How to Choose Shock Absorbing Casters

Shock absorbing casters offer several benefits, including cargo protection, noise reduction, and the ability to roll over some obstructions, just to name a few. However, choosing the wrong shock absorbing caster may actually do more harm than good. Shock Absorbing casters utilize a spring to dissipate shock, choosing the wrong spring can negate all benefits and actually diminish performance below levels of conventional casters.

All to often, the focus is simply on maximum weight capacity, in actuality, the following are key factors to help choose shock absorbing casters:

Initial Force– Each and every spring, no matter how small or how large, has a measurable force that must be applied to the spring to initiate deflection of the spring configuration.

Linear Deflection– Once the spring begins to deflect it is designed to provide a very predictable deformity of the spring configuration in relation to the amount of force that is applied. This is a linear relationship (projected in the straight line in the associated graph) and is directly proportional, in that X amount of force will result in Y amount of deformity, at every point along the line.

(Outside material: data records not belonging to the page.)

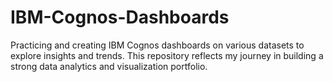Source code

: # IBM-Cognos-Dashboards
Practicing and creating IBM Cognos dashboards on various datasets to explore insights and trends. This repository reflects my journey in building a strong data analytics and visualization portfolio.
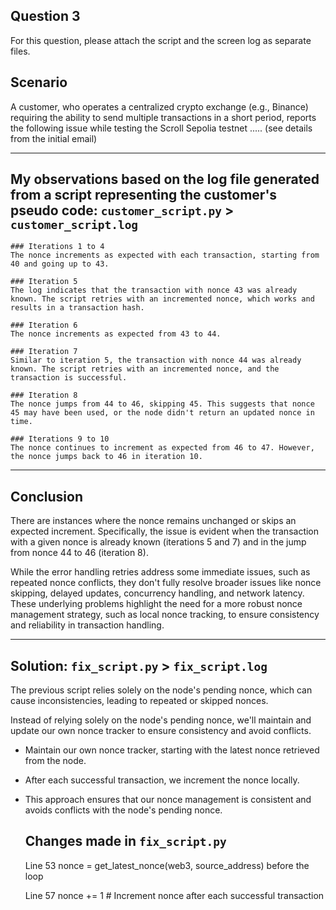 ## Question 3
For this question, please attach the script and the screen log as separate files.

## Scenario
A customer, who operates a centralized crypto exchange (e.g., Binance) requiring the ability to send multiple transactions in a short period, reports the following issue while testing the Scroll Sepolia testnet ..... (see details from the initial email)

---

## My observations based on the log file generated from a script representing the customer's pseudo code: `customer_script.py` > `customer_script.log`

    ### Iterations 1 to 4
    The nonce increments as expected with each transaction, starting from 40 and going up to 43.

    ### Iteration 5
    The log indicates that the transaction with nonce 43 was already known. The script retries with an incremented nonce, which works and results in a transaction hash.

    ### Iteration 6
    The nonce increments as expected from 43 to 44.

    ### Iteration 7
    Similar to iteration 5, the transaction with nonce 44 was already known. The script retries with an incremented nonce, and the transaction is successful.

    ### Iteration 8
    The nonce jumps from 44 to 46, skipping 45. This suggests that nonce 45 may have been used, or the node didn't return an updated nonce in time.

    ### Iterations 9 to 10
    The nonce continues to increment as expected from 46 to 47. However, the nonce jumps back to 46 in iteration 10.

---

## Conclusion

There are instances where the nonce remains unchanged or skips an expected increment. Specifically, the issue is evident when the transaction with a given nonce is already known (iterations 5 and 7) and in the jump from nonce 44 to 46 (iteration 8).

While the error handling retries address some immediate issues, such as repeated nonce conflicts, they don't fully resolve broader issues like nonce skipping, delayed updates, concurrency handling, and network latency. These underlying problems highlight the need for a more robust nonce management strategy, such as local nonce tracking, to ensure consistency and reliability in transaction handling.

---

## Solution: `fix_script.py` > `fix_script.log`

The previous script relies solely on the node's pending nonce, which can cause inconsistencies, leading to repeated or skipped nonces.

Instead of relying solely on the node's pending nonce, we'll maintain and update our own nonce tracker to ensure consistency and avoid conflicts.

- Maintain our own nonce tracker, starting with the latest nonce retrieved from the node.
- After each successful transaction, we increment the nonce locally.
- This approach ensures that our nonce management is consistent and avoids conflicts with the node's pending nonce.

    ## Changes made in `fix_script.py` 

    Line 53 
    nonce = get_latest_nonce(web3, source_address) before the loop

    Line 57
    nonce += 1  # Increment nonce after each successful transaction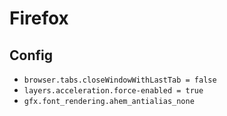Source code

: # Firefox

## Config
- `browser.tabs.closeWindowWithLastTab = false`
- `layers.acceleration.force-enabled = true`
- `gfx.font_rendering.ahem_antialias_none`
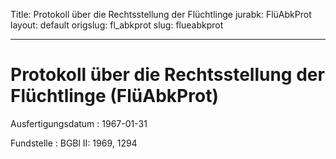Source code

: Title: Protokoll über die Rechtsstellung der Flüchtlinge
jurabk: FlüAbkProt
layout: default
origslug: fl_abkprot
slug: flueabkprot

---

# Protokoll über die Rechtsstellung der Flüchtlinge (FlüAbkProt)

Ausfertigungsdatum
:   1967-01-31

Fundstelle
:   BGBl II: 1969, 1294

Full Deflection– At the end point the spring is completely deformed as a response to the force and no further pressure will change the spring unless the pressure is so great that in fact deforms the material that the spring is made of.

Spring displacement

Spring displacement is linear until point of full deflection

When designing and building spring loaded casters each one of these characteristics must be considered to have a spring loaded caster that properly functions. Springs are made with a variety of different characteristics that impact each of the three areas discussed:

Pre-load of the Spring (Initial Force)– In the engineering and manufacturing of the caster there must be a pre-load applied to the spring. In the graph supplied the preload is approx 250 lbs of force. At this point any additional force that is applied to the caster will result in spring deflection and noise reduction. Any load applied to the caster below this pre-load will result in zero deflection.

Operational Force (Linear Deflection)– In this area of the graph the spring should function in a similar fashion to the theoretical deflection curve. As you can see in the graph each of the tested cases performed in a very predictable fashion for the entire length of this segment of the graph. This means that for each pound of force applied there is a very predictable movement of the spring. The graph also depicts an operation sweet spot that with proper planning and complete understand of the operation the spring would ”live in this area” of the graph. If the engineering of spring location and spring alignment is not properly applied to the design the end result will not be a linear graph and the operation will not be optimal and most likely will lead to damage to the caster, cart or payload.

Bottom Out (Full Deflection)– At this point the caster is no longer a spring loaded caster and the caster will function as regular caster without any sound-deadening effect. Even in properly engineered casters this can happen with shock loading of the cart, over loading of the cart or hitting an obstruction or pot hole during operation. If the process of ”bottoming out” occurs frequently during the normal operation, most likely the caster is not properly designed for the application.